EXCERPTED RECORDS Block Start

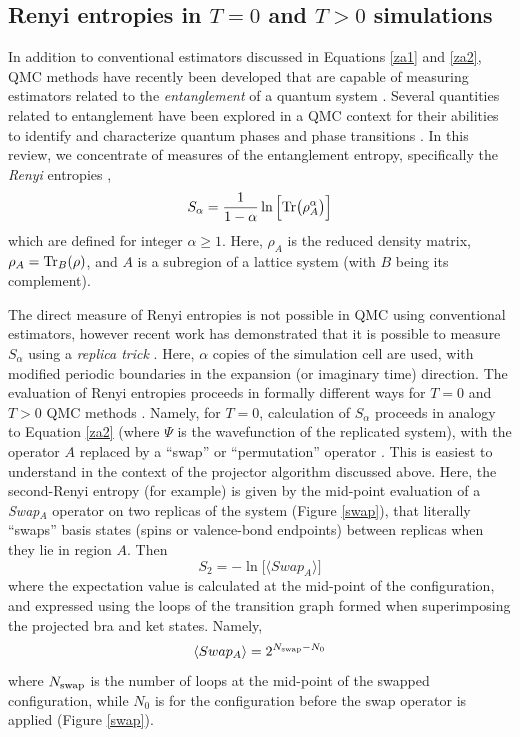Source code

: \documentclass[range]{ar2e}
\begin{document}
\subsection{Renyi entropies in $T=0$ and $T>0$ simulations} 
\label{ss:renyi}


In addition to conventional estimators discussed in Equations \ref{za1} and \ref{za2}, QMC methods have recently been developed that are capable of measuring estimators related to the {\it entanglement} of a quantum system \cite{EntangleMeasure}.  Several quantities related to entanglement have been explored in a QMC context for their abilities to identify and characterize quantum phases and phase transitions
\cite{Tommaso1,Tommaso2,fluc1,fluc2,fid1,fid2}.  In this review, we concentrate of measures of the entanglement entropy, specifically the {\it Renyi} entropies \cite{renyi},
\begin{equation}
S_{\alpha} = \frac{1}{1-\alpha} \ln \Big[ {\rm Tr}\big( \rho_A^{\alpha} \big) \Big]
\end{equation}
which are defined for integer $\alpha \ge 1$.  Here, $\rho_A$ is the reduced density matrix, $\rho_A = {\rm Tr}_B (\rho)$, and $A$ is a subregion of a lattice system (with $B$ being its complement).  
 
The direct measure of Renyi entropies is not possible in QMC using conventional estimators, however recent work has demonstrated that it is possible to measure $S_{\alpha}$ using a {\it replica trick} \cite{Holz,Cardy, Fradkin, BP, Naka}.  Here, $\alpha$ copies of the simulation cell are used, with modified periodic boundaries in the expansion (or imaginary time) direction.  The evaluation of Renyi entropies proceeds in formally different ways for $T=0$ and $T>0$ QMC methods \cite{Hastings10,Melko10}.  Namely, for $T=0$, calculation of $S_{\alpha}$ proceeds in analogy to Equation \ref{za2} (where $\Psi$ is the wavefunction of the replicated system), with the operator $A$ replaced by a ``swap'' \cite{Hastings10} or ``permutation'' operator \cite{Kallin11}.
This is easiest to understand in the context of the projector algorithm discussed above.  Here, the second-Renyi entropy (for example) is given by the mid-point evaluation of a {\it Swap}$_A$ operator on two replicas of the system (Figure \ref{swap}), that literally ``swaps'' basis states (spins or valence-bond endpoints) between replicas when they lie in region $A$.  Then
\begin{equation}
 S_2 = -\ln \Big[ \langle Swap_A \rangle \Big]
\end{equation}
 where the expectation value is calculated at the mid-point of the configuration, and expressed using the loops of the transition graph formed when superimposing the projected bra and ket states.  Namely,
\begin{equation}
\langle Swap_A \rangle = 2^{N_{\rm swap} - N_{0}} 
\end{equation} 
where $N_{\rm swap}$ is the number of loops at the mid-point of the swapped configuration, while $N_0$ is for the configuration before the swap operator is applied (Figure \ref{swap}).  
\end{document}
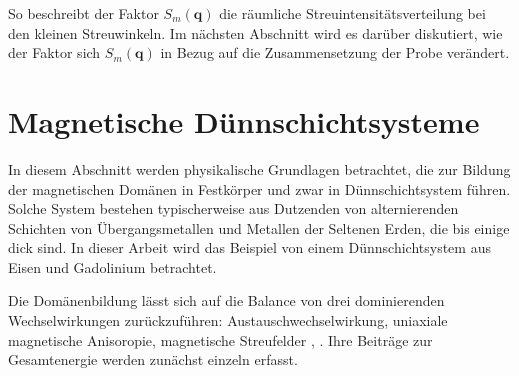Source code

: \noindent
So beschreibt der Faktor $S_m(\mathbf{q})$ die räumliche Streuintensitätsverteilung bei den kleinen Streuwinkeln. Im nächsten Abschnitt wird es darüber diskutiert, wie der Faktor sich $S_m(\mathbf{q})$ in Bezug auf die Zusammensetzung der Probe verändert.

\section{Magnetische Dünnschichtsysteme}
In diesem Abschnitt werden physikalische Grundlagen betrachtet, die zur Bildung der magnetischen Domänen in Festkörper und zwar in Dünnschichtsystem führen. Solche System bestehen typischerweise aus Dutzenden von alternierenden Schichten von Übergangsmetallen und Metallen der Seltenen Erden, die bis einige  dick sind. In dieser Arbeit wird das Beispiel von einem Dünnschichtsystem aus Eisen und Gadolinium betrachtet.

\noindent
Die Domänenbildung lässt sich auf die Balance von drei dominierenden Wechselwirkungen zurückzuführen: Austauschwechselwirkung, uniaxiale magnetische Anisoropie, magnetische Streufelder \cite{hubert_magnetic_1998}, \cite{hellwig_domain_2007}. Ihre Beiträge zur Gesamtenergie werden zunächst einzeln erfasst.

EXCERPTED RECORDS Block End
EXCERPTED RECORDS Block Start

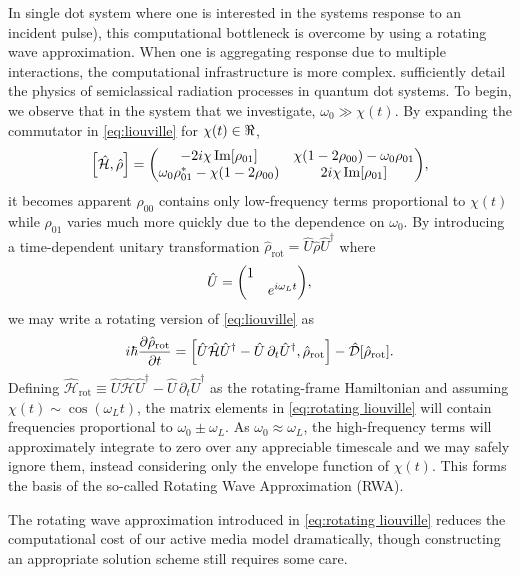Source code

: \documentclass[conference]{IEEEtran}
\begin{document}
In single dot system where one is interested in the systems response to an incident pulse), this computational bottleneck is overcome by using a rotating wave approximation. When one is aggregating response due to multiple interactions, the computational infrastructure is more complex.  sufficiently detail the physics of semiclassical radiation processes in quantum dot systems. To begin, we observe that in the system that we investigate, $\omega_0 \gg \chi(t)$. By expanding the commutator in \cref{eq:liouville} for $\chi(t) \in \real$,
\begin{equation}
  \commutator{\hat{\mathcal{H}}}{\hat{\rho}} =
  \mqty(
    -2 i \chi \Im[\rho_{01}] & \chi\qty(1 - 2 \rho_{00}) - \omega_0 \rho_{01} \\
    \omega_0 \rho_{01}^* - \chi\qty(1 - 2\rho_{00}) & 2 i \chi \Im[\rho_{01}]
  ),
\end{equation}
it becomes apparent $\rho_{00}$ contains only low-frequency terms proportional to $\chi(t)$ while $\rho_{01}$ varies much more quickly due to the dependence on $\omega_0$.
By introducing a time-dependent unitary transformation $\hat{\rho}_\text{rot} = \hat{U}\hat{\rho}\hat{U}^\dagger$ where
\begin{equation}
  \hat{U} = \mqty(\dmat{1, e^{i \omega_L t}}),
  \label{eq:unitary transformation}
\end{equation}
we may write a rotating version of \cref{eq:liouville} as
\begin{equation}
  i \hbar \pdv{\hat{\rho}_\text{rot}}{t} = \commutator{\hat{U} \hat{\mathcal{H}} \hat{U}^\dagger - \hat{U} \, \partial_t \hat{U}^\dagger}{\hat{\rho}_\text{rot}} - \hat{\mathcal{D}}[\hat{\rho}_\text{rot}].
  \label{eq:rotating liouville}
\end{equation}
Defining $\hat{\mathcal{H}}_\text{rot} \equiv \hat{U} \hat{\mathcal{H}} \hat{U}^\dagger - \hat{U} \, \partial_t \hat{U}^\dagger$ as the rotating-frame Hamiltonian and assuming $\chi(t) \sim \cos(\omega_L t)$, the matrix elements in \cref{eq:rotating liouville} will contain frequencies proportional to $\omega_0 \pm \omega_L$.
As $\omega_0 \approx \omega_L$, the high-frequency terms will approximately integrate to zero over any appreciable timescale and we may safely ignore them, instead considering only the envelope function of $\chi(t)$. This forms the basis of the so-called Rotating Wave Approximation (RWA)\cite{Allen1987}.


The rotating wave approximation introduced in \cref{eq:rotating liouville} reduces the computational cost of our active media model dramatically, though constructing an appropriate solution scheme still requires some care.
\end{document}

EXCERPTED RECORDS Block End

● ACTIVITY
Each line in the listing where the word "unitary" is found is to be copied.

● WRITTEN RESPONSE
By introducing a time-dependent unitary transformation $\hat{\rho}_\text{rot} = \hat{U}\hat{\rho}\hat{U}^\dagger$ where
  \label{eq:unitary transformation}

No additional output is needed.